◆ Your objective
Each line from the one containing "## 0.313.0 (11 июня 2025)" through the end of the entries below should be transcribed exactly, and no other line.

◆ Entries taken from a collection
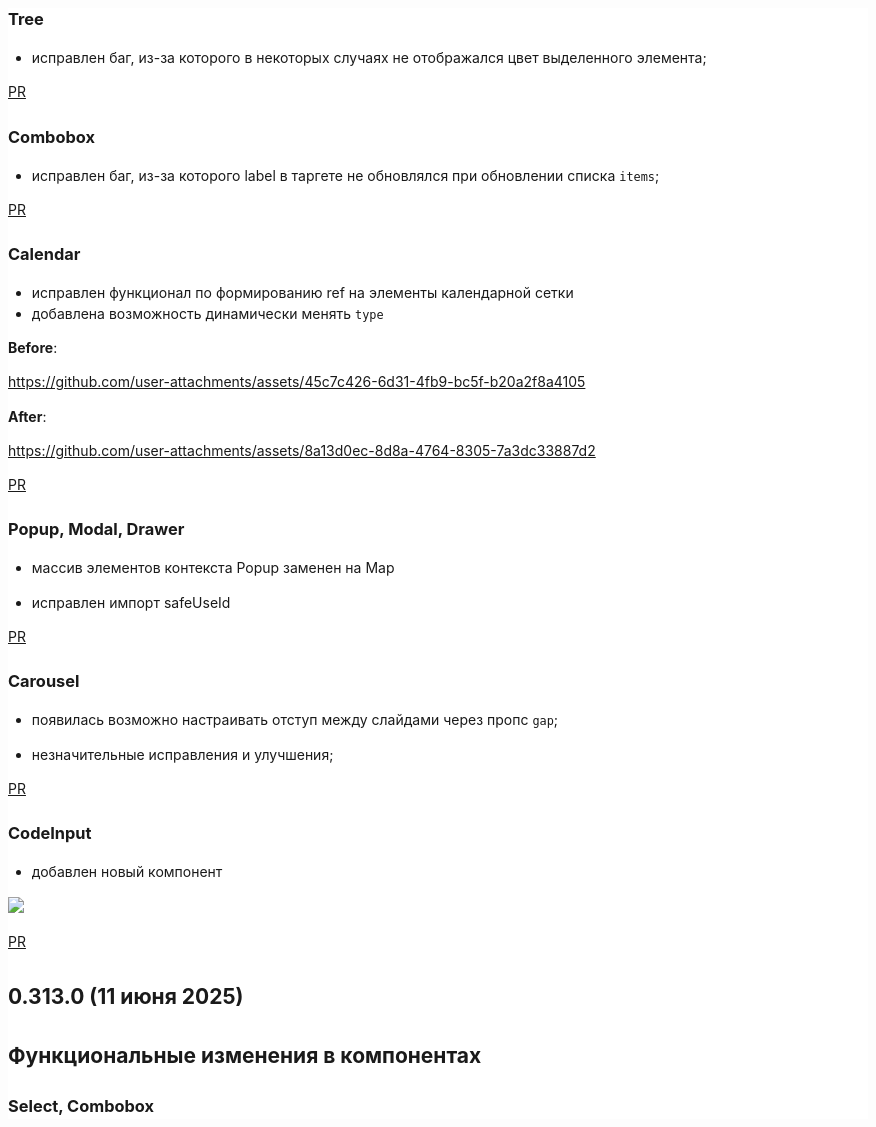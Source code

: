 ### Tree

* исправлен баг, из-за которого в некоторых случаях не отображался цвет выделенного элемента;

[PR](https://github.com/salute-developers/plasma/pull/2038)

### Combobox

* исправлен баг, из-за которого label в таргете не обновлялся при обновлении списка `items`;

[PR](https://github.com/salute-developers/plasma/pull/2043)

### Calendar

* исправлен функционал по формированию ref на элементы календарной сетки
* добавлена возможность динамически менять `type`

**Before**:

https://github.com/user-attachments/assets/45c7c426-6d31-4fb9-bc5f-b20a2f8a4105

**After**:

https://github.com/user-attachments/assets/8a13d0ec-8d8a-4764-8305-7a3dc33887d2

[PR](https://github.com/salute-developers/plasma/pull/2024)

### Popup, Modal, Drawer

* массив элементов контекста Popup заменен на Map

* исправлен импорт safeUseId

[PR](https://github.com/salute-developers/plasma/pull/2022)

### Carousel

* появилась возможно настраивать отступ между слайдами через пропс `gap`;

* незначительные исправления и улучшения;

[PR](https://github.com/salute-developers/plasma/pull/2018)

### CodeInput

* добавлен новый компонент

<img width="764" src="https://github.com/user-attachments/assets/aaf5c046-9229-475f-aa5d-312533d5d5f6" />

[PR](https://github.com/salute-developers/plasma/pull/1973)


## 0.313.0 (11 июня 2025)

## Функциональные изменения в компонентах

### Select, Combobox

◆ The completed task
## 0.313.0 (11 июня 2025)

## Функциональные изменения в компонентах

### Select, Combobox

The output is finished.